Five years ago, a record was established with a molecular wheel made up of 12 porphyrins linked by butadiyne units as the largest aromatic ring, designed by a team under the leadership of Harry Anderson from the University of Oxford. Anderson’s lab has now surpassed this achievement by creating an even larger ring, believed to establish the upper boundary for global aromaticity in these systems.
The newly designed nanoring consists of 18 zinc porphyrins, linked in a cyclic manner through butadiyne connections. To ensure its structural stability, radial templates with 18 legs serve similarly to spokes, preserving the ring’s shape.
Confirmation of the nanoring’s circular structure was carried out using scanning tunnelling microscopy. Furthermore, ^19F NMR spectroscopy combined with computational modeling revealed detectable ring currents, suggesting electron delocalisation at specific oxidation states. In the 10+ oxidation state, 242 π electrons participate in the aromatic framework.
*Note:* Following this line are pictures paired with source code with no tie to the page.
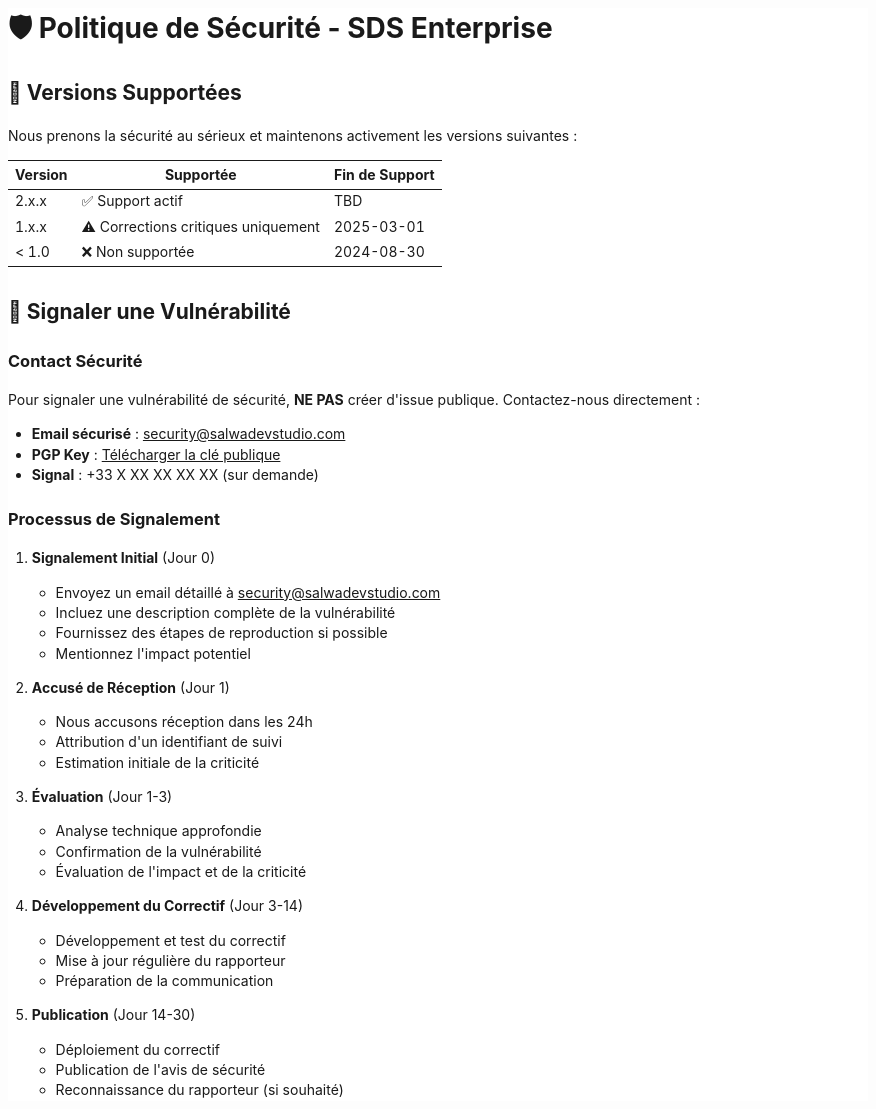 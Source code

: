 # 🛡️ Politique de Sécurité - SDS Enterprise

## 🎯 Versions Supportées

Nous prenons la sécurité au sérieux et maintenons activement les versions suivantes :

| Version | Supportée          | Fin de Support |
| ------- | ------------------ | -------------- |
| 2.x.x   | ✅ Support actif   | TBD            |
| 1.x.x   | ⚠️ Corrections critiques uniquement | 2025-03-01 |
| < 1.0   | ❌ Non supportée   | 2024-08-30     |

## 🚨 Signaler une Vulnérabilité

### Contact Sécurité

Pour signaler une vulnérabilité de sécurité, **NE PAS** créer d'issue publique. Contactez-nous directement :

- **Email sécurisé** : [security@salwadevstudio.com](mailto:security@salwadevstudio.com)
- **PGP Key** : [Télécharger la clé publique](https://salwadevstudio.com/.well-known/pgp-key.asc)
- **Signal** : +33 X XX XX XX XX (sur demande)

### Processus de Signalement

1. **Signalement Initial** (Jour 0)
   - Envoyez un email détaillé à security@salwadevstudio.com
   - Incluez une description complète de la vulnérabilité
   - Fournissez des étapes de reproduction si possible
   - Mentionnez l'impact potentiel

2. **Accusé de Réception** (Jour 1)
   - Nous accusons réception dans les 24h
   - Attribution d'un identifiant de suivi
   - Estimation initiale de la criticité

3. **Évaluation** (Jour 1-3)
   - Analyse technique approfondie
   - Confirmation de la vulnérabilité
   - Évaluation de l'impact et de la criticité

4. **Développement du Correctif** (Jour 3-14)
   - Développement et test du correctif
   - Mise à jour régulière du rapporteur
   - Préparation de la communication

5. **Publication** (Jour 14-30)
   - Déploiement du correctif
   - Publication de l'avis de sécurité
   - Reconnaissance du rapporteur (si souhaité)
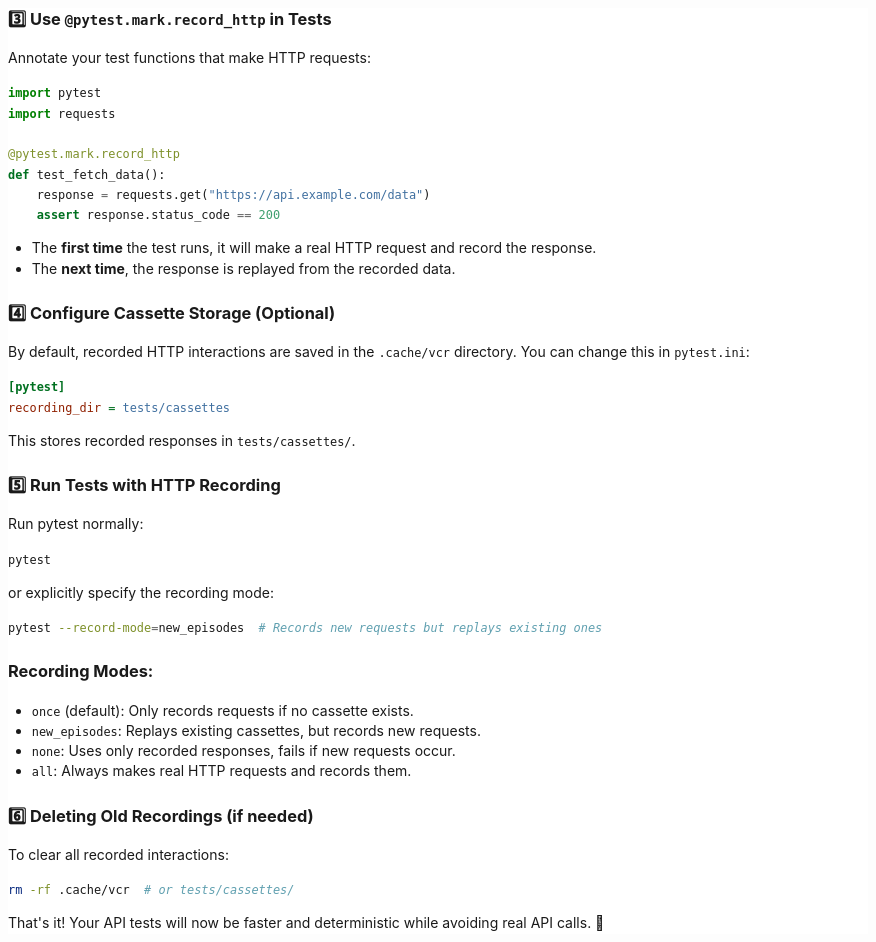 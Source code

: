 ### 3️⃣ Use `@pytest.mark.record_http` in Tests
Annotate your test functions that make HTTP requests:
```python
import pytest
import requests

@pytest.mark.record_http
def test_fetch_data():
    response = requests.get("https://api.example.com/data")
    assert response.status_code == 200
```
- The **first time** the test runs, it will make a real HTTP request and record the response.
- The **next time**, the response is replayed from the recorded data.

### 4️⃣ Configure Cassette Storage (Optional)
By default, recorded HTTP interactions are saved in the `.cache/vcr` directory. You can change this in `pytest.ini`:
```ini
[pytest]
recording_dir = tests/cassettes
```
This stores recorded responses in `tests/cassettes/`.

### 5️⃣ Run Tests with HTTP Recording
Run pytest normally:
```sh
pytest
```
or explicitly specify the recording mode:
```sh
pytest --record-mode=new_episodes  # Records new requests but replays existing ones
```

### Recording Modes:
- `once` (default): Only records requests if no cassette exists.
- `new_episodes`: Replays existing cassettes, but records new requests.
- `none`: Uses only recorded responses, fails if new requests occur.
- `all`: Always makes real HTTP requests and records them.

### 6️⃣ Deleting Old Recordings (if needed)
To clear all recorded interactions:
```sh
rm -rf .cache/vcr  # or tests/cassettes/
```

That's it! Your API tests will now be faster and deterministic while avoiding real API calls. 🚀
Despite this considerable electronic involvement, the ring currents are significantly reduced, at least halved, when compared to those seen in the previously noted 12-porphyrin ring, with only a few molecules reaching the required conformation for complete delocalisation throughout the ring.
The results indicate, as stated by Anderson’s team, that this nanoring represents the maximum size limit for sustaining global aromaticity. Nonetheless, they propose that more rigid macrocycles, perhaps akin to fused porphyrin nanobelts, could sustain ring currents, paving the way for even more extensive aromatic structures in upcoming studies.